CEO Pay. Michele Dolin from GESB has recently been awarded a 23 percent pay rise after their super funds dropped 11 percent due to the economic crisis. Yes I can understand frustration of policy holders upset at the $70,000 increase, but has anyone stopped to think what could've happened had the funds been managed by someone less adequate? There are cries for CEO's pays to be capped and while GESB is a state run company, controlling the pay of private sector CEO's pay packets by the government is a fantasy. The private sector is just that, private. And by the way, after 11 years of extraordinary growth for super funds, one bad year isn't the disaster we're led to believe.
Kevin Rudd. We're still hearing about his foul mouthed reaction to some politcal staffers whinging about a cut in their printing allowances. As much as I'm not a fan of Rudd, if I was a day out from a G20 summit, working out how to push an ETS through parliament, and had to miss the footy because of work I would've reacted about the same. The fact that pamphlets might have two less colours on the cover or a page less of bullshit inside was hardly a pressing matter and the man reacted accordingly. Hardly newsworthy.

Entertainment. Really?
TV.
Its rubbish. Take Channel 10's the Spearman Experiment. Basically 20 to 1 with Magda and not Bert. The 15 most Cashed up Bogans? Who cares? Not me. And how is Bec Hewitt a bogan? A soap star and failed pop star hardly conjures images of trakkies, uggies, winnie blues and a VK Commodore. Lleyton is from Adelaide and is a Crows fan. Fair enough.

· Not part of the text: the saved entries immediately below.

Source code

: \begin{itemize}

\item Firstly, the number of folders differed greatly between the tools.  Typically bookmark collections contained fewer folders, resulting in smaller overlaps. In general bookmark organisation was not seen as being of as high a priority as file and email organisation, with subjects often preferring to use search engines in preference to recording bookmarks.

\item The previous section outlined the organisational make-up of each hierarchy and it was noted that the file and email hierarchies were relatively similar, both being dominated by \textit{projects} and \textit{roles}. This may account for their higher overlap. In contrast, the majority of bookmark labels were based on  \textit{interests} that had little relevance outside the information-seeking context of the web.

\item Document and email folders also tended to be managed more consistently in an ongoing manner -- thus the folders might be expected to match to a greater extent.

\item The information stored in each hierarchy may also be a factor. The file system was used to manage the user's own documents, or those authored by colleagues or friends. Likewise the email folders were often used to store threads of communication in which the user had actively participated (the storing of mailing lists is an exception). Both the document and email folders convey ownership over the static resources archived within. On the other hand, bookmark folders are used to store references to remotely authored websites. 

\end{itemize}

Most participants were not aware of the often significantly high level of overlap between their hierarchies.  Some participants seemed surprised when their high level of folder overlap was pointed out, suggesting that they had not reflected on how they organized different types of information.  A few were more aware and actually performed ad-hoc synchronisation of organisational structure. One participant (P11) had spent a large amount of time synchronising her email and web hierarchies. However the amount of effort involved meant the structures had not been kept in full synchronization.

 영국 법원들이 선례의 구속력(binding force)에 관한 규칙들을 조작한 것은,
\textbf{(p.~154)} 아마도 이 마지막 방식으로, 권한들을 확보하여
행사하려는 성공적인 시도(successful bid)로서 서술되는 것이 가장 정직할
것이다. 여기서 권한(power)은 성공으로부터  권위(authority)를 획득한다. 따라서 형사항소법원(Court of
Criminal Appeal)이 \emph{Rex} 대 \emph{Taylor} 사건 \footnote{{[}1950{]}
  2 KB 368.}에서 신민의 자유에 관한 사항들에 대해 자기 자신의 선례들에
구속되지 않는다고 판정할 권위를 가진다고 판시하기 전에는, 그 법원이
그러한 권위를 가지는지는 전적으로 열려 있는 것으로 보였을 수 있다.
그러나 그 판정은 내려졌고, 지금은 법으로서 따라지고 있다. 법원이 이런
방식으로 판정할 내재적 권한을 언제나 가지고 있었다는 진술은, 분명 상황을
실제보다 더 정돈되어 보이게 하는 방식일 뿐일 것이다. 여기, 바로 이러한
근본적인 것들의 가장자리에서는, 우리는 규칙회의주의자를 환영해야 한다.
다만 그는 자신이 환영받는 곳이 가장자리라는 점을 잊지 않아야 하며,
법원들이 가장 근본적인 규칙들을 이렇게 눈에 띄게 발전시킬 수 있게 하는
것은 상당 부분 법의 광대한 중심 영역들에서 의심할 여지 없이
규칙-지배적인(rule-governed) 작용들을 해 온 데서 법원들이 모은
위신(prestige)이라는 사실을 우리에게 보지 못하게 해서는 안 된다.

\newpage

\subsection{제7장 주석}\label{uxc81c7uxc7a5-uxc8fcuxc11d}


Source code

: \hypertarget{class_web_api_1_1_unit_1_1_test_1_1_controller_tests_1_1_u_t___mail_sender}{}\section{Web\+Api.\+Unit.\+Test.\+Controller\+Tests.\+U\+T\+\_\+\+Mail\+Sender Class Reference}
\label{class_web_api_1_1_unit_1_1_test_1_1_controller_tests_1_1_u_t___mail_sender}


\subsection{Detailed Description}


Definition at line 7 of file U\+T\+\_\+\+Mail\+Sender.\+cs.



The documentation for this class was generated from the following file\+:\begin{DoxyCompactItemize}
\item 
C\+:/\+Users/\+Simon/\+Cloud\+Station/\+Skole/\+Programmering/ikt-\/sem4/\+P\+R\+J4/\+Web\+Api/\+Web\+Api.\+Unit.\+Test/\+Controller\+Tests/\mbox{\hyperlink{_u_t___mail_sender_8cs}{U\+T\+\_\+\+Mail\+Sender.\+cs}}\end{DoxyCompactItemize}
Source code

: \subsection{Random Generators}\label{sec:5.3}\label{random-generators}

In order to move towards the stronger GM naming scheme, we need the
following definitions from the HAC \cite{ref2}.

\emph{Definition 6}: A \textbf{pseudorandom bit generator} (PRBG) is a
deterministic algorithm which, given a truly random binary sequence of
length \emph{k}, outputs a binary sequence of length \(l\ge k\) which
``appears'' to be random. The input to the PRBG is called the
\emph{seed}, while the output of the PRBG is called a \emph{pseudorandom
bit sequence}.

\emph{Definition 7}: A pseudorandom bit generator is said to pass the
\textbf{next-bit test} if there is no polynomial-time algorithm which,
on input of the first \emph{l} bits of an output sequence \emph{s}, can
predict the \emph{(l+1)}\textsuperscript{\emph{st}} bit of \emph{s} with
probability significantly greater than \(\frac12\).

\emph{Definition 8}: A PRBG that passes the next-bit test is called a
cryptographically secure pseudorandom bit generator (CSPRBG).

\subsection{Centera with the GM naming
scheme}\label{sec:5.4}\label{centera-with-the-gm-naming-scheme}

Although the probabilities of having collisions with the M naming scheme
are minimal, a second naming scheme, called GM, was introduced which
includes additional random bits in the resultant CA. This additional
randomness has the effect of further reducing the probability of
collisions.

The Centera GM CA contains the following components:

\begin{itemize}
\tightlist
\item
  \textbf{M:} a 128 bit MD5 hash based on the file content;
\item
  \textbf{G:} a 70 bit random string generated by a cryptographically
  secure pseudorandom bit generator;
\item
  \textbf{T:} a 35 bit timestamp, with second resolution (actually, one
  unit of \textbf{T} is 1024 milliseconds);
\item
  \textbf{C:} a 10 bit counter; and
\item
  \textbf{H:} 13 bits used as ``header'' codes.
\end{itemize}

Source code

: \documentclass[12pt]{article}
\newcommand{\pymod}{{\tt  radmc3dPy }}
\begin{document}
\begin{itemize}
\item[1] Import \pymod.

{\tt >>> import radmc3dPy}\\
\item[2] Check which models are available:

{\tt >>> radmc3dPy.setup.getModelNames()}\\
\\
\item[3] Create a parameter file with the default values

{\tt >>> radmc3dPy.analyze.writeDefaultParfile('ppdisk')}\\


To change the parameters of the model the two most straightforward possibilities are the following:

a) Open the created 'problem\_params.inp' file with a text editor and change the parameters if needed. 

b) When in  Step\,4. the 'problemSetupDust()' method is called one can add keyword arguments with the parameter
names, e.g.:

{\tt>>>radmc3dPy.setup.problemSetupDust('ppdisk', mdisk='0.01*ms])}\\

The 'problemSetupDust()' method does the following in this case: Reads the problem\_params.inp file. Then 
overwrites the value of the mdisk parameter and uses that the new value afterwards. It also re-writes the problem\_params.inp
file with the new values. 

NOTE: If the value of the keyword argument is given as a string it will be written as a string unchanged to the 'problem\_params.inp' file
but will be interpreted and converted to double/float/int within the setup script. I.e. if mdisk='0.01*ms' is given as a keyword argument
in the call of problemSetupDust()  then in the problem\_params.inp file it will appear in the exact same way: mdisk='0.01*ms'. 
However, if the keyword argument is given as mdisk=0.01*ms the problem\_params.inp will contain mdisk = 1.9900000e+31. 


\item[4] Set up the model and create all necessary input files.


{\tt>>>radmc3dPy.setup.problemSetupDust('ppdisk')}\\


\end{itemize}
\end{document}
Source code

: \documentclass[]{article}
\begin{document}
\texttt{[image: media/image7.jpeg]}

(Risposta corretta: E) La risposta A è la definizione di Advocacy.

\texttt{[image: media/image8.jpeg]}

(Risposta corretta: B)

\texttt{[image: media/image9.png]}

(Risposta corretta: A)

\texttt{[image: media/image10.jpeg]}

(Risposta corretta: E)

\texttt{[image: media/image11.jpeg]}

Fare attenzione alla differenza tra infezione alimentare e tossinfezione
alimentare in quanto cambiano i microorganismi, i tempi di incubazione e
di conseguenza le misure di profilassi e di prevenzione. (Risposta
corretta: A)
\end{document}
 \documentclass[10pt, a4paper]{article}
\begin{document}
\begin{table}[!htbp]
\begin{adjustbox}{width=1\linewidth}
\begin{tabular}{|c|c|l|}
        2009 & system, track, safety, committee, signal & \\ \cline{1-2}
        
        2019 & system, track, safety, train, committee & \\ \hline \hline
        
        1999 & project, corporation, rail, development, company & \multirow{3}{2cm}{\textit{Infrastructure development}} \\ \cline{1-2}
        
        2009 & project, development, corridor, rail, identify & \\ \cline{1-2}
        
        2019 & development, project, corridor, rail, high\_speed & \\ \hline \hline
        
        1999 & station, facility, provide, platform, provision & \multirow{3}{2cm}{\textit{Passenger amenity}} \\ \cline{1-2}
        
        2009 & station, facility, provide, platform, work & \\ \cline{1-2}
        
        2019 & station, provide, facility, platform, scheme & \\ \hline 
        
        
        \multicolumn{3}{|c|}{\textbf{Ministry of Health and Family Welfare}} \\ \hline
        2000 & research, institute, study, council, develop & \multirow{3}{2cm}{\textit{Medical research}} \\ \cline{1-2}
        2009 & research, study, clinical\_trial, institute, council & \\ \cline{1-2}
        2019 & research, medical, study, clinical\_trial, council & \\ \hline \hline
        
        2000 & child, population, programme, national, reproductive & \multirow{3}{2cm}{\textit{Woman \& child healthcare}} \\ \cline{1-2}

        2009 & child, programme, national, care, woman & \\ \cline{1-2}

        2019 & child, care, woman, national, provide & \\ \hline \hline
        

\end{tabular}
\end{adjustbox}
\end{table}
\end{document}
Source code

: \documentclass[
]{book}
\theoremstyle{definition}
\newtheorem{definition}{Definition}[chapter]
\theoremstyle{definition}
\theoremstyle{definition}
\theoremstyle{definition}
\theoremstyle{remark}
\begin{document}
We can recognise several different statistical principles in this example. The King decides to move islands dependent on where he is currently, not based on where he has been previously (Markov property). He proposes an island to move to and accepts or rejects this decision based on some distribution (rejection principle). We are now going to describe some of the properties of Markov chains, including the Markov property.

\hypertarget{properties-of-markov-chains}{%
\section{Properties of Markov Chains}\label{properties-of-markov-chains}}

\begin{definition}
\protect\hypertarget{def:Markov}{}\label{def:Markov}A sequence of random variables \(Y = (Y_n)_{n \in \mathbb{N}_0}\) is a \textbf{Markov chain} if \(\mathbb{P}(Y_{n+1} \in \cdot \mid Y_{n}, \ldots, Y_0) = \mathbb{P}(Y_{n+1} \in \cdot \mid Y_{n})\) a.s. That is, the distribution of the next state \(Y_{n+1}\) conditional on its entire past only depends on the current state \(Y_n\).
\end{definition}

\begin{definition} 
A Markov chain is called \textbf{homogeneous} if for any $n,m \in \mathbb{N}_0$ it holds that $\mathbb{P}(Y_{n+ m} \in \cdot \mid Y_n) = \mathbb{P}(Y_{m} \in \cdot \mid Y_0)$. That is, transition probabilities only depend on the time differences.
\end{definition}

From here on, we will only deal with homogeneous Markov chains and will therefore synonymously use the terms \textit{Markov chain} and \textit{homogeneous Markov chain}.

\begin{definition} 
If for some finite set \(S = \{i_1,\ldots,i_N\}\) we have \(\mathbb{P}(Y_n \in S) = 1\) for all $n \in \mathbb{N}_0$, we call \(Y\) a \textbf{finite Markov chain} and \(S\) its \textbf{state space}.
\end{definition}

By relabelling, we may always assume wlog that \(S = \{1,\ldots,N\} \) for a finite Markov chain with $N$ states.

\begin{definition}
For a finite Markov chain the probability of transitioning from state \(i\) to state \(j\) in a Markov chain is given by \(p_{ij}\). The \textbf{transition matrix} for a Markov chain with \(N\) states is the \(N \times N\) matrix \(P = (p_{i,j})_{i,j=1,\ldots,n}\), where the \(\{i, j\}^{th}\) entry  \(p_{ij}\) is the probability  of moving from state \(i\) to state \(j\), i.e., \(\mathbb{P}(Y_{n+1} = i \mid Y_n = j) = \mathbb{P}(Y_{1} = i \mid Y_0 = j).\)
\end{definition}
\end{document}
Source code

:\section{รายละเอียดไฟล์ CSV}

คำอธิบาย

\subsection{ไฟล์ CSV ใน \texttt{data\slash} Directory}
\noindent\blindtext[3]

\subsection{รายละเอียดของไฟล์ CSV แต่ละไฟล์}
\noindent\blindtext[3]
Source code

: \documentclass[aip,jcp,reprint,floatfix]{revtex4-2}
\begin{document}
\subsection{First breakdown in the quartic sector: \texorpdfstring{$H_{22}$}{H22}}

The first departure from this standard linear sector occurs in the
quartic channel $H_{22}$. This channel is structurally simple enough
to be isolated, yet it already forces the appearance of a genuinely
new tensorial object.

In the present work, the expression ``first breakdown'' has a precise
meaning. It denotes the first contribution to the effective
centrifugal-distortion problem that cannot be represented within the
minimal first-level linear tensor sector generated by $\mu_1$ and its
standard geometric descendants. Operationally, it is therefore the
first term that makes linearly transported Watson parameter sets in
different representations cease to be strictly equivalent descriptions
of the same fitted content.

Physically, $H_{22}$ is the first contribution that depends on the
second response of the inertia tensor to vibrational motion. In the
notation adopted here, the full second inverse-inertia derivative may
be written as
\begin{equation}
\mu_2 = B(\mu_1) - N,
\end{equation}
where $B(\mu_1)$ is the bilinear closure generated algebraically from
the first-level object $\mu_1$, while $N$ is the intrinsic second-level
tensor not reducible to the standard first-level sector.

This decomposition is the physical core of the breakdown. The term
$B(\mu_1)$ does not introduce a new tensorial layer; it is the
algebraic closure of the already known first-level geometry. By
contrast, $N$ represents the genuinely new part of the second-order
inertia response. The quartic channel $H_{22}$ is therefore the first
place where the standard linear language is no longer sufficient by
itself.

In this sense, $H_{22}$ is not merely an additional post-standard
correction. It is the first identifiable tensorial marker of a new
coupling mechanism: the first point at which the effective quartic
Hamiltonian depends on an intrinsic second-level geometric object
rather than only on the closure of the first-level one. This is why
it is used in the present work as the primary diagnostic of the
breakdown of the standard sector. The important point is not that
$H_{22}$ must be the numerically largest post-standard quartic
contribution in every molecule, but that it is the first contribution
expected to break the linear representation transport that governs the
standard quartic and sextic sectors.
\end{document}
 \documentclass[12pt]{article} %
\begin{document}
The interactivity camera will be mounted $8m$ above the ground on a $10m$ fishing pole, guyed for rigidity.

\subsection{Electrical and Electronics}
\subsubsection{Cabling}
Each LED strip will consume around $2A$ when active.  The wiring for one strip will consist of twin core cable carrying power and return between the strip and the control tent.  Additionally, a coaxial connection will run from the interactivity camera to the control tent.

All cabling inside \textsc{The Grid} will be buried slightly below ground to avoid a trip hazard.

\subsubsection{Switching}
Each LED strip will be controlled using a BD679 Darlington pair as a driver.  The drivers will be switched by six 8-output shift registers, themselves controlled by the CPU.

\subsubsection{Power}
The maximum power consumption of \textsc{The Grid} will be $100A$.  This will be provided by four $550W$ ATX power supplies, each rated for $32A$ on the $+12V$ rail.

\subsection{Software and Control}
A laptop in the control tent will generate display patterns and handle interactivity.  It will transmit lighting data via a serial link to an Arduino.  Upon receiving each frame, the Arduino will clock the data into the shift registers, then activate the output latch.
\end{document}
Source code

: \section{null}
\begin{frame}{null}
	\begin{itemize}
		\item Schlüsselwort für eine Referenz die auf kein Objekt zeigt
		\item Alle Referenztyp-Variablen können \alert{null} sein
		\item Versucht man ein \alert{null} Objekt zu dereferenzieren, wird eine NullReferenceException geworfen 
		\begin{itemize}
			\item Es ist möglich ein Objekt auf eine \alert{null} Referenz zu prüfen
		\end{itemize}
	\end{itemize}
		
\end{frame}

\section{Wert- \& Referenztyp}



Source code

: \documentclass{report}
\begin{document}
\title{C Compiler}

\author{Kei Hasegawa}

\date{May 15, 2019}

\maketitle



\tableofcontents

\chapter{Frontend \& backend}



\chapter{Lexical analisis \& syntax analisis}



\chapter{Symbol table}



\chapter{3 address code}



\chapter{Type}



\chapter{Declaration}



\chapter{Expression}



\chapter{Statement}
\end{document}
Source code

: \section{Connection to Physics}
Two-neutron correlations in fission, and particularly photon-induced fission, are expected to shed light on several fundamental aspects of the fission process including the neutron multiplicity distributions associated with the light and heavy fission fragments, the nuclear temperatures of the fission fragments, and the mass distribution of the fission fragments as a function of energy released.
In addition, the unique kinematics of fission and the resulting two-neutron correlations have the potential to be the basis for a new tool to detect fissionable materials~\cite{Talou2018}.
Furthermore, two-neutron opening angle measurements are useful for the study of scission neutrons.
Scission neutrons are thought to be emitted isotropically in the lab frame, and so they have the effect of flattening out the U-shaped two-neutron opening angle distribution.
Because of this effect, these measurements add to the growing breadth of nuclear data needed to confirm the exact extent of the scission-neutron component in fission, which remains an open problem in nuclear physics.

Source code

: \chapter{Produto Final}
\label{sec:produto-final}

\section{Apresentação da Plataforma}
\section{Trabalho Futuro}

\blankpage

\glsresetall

Encore Presentations! This relatively new phenomenom is just lazy programming wrapped as a reward for lazy viewers. Enough.
Now I'm a fan of the 7pm project and how they're trying to repackage news for a different generation, but it still gets up me. Charlie Pickering, you need to decide if you want to be a comedian or a journalist because you're not that funny and you're not that smart. Go one way or the other and stop being so smug that you've got your own show. We know, well done. Don't fuck it up.

Sport.
Brendan Fevola. Yes he made a dickhead of himself at the Brownlow and for not the first time in his career. But what has he really done over his 11 years at Carlton? Put an Irish barman in a headlock, pissed in public, waved a dildo around during mad monday twice, slept with Lara Bingle and played up at the Brownlow. Some blame must go to the Footy Show producers as I'm sure his brief for Street Talk would've involved getting on the piss and finding similarly annebriated players and stars. Think Sam Newman's gold at the Logies and Brownlows of past years. This has cost him a chance of being part of Carlton's future success after a decade of bad times, and a chance of being remembered as a great of the club. I've been guilty of all of his offences
(maybe not the dildo) and never had my job in jeopardy. All this talk of footballers being role models is a worry. If as a nation we have to take our moral directions from these young men we've got bigger problems.